During the early Roman period, the territory occupied by Sant'Angelo lay outside the Servian Walls, east of Tiber Island. This location at a point where the river could be forded easily—at least in summer—had great strategic importance. The oldest stone bridge of Rome, the Pons Aemilius, was completed in 142 BC and stood slightly south of the island. The Cestian and Fabrician bridges, built during the 1st century BC to connect the island with the right and the left bank respectively, further increased the importance of the area.

The area housed the Circus Flaminius, which lay near the Capitoline Hill and the Forum and served as the site of the Comitia Plebis as well as the starting point for Roman triumphs.

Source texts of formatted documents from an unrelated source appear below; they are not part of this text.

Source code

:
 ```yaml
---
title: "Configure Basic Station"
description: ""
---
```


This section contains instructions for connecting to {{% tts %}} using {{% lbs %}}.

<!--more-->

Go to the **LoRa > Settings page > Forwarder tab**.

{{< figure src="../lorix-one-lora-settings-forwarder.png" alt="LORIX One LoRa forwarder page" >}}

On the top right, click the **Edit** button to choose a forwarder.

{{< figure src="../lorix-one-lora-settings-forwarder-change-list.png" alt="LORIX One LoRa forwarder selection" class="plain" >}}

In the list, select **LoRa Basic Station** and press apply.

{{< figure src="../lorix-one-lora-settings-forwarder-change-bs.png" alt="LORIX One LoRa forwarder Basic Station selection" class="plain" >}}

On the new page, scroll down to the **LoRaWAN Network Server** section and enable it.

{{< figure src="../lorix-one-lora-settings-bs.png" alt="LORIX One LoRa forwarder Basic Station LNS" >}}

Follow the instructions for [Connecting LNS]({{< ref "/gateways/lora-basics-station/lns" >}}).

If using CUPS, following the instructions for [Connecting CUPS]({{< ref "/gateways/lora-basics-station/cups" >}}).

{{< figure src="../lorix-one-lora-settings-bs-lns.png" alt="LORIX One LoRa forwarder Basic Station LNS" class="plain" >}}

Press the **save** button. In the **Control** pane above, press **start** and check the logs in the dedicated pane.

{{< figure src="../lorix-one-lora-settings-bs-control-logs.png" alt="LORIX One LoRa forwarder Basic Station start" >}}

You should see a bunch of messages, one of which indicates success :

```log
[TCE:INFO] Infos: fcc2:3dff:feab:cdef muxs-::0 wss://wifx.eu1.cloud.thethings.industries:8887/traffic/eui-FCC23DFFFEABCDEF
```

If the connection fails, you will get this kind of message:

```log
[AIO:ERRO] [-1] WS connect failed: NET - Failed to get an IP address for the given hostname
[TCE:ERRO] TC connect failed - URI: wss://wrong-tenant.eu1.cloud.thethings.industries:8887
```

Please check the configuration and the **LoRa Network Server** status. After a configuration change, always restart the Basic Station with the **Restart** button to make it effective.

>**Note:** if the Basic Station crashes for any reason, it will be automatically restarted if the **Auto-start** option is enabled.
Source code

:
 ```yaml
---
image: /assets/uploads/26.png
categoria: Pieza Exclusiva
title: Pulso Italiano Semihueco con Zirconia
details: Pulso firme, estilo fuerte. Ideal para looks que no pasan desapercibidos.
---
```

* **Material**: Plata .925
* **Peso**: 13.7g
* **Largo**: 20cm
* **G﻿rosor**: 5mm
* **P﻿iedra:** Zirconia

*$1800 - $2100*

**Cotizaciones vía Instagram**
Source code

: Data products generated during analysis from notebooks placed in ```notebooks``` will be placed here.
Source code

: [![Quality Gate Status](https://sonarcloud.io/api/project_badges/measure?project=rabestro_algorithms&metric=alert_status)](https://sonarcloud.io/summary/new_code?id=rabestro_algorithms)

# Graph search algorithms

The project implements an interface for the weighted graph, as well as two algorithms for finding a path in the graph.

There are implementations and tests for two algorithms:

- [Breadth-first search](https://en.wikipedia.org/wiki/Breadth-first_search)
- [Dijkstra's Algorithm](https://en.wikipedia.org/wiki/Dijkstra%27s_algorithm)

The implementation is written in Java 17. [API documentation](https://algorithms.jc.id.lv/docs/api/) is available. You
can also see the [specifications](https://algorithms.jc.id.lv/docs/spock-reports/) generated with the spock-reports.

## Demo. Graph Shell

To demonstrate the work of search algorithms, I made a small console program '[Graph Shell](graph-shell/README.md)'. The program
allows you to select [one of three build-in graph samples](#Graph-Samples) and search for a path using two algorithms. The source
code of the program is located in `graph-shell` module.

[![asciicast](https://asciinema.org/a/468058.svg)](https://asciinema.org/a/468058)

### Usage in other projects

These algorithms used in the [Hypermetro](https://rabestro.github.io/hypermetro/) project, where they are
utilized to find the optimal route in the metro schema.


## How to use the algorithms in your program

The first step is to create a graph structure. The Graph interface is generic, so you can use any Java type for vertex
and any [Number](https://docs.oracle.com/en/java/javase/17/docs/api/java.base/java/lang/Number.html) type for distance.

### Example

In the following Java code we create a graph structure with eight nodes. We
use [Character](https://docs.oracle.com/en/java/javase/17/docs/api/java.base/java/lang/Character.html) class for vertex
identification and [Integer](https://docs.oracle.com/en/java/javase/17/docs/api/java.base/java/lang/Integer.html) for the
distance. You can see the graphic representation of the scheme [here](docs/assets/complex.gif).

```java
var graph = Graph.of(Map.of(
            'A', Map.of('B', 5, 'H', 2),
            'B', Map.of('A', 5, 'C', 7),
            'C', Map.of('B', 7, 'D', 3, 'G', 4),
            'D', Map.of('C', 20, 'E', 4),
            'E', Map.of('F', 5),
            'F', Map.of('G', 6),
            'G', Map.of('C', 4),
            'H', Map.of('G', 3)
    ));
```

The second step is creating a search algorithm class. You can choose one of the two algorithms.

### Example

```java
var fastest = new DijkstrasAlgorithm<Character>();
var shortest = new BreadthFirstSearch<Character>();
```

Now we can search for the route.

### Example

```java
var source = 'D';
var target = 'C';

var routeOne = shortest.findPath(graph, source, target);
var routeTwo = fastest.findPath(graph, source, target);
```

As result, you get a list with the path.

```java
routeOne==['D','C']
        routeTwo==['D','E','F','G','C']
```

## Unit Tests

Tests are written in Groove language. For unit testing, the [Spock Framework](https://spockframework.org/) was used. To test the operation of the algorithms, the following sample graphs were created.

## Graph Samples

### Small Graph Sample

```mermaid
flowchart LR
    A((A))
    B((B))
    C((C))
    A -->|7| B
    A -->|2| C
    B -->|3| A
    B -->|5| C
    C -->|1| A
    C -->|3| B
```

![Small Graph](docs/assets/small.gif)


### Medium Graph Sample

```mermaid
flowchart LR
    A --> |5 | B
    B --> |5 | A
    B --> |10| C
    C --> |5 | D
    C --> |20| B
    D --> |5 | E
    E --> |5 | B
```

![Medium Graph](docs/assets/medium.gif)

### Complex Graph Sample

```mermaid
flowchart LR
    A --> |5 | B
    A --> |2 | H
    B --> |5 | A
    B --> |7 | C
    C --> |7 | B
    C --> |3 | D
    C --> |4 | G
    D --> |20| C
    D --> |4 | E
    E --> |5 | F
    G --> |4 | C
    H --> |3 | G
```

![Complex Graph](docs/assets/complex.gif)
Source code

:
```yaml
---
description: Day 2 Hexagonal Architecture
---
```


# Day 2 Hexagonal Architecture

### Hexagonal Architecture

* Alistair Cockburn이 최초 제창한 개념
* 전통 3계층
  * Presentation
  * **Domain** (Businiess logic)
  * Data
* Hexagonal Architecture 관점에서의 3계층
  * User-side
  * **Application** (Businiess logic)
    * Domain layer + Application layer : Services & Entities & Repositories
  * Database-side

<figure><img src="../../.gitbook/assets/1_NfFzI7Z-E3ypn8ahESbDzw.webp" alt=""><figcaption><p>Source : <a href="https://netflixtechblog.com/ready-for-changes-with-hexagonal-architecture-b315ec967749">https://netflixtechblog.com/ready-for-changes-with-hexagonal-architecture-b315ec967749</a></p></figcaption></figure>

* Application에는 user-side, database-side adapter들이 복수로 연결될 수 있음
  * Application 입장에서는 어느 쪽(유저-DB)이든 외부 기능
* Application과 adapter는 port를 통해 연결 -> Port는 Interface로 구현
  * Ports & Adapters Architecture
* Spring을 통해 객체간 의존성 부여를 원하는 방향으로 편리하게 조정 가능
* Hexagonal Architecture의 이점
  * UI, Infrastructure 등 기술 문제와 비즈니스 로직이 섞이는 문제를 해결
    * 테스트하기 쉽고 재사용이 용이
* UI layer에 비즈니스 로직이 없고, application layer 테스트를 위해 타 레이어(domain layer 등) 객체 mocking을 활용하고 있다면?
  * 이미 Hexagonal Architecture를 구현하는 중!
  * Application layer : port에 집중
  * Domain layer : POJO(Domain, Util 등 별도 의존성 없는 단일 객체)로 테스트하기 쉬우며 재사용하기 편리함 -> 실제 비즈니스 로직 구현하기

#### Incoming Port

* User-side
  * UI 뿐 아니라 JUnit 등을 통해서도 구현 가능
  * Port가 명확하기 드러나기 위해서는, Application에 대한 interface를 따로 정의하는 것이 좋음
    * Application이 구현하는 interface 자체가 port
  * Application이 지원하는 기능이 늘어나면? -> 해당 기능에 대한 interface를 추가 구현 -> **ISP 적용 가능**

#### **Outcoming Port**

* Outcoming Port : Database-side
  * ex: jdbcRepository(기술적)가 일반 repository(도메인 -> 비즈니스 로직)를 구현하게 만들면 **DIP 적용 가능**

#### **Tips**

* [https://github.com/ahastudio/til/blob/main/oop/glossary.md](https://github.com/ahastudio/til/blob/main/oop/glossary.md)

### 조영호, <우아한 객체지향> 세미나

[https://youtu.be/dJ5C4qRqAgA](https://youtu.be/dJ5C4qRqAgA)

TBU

It was also the home of the Forum Olitorium, the Roman vegetable market, as well as porticos built by Gnaeus Octavius in 168 BC and Quintus Caecilius Metellus Macedonicus in 146 BC and temples to Hercules Musarum, Juno Regina, Jupiter Stator, Bellona, Apollo Medicus, Juno Sospita, Hope, and Piety.

In the 1st century BC, Pompey the Great built his grand marble theater and portico nearby. Julius Caesar intended to outdo these but construction was completed much later by Augustus, who dedicated his theater to his nephew Marcellus. It could hold 15,000 spectators at a time. L. Cornelius Balbus built his own smaller theater in the area as well in 13 BC. It featured a cryptoportico, whose remains are still visible beside the Via delle Botteghe Oscure.

During the Empire, the district was part of IX Circus Flaminius, one of fourteen Roman regions. Augustus further beautified the area by destroying both of its previous porticos, replacing them with the Porticus Octaviae dedicated to his sister and the Porticus Philippi constructed by his stepbrother L. Marcius Philippus. In addition to their rehabilitated temples, the Portico of Octavia also included Greek and Latin libraries and 34 bronze statues by Lysippos portraying Alexander the Great and the soldiers who fell during the Battle of the Granicus. Part of the area used for these enlarged plazas was obtained at the expense of the Circus Flaminius.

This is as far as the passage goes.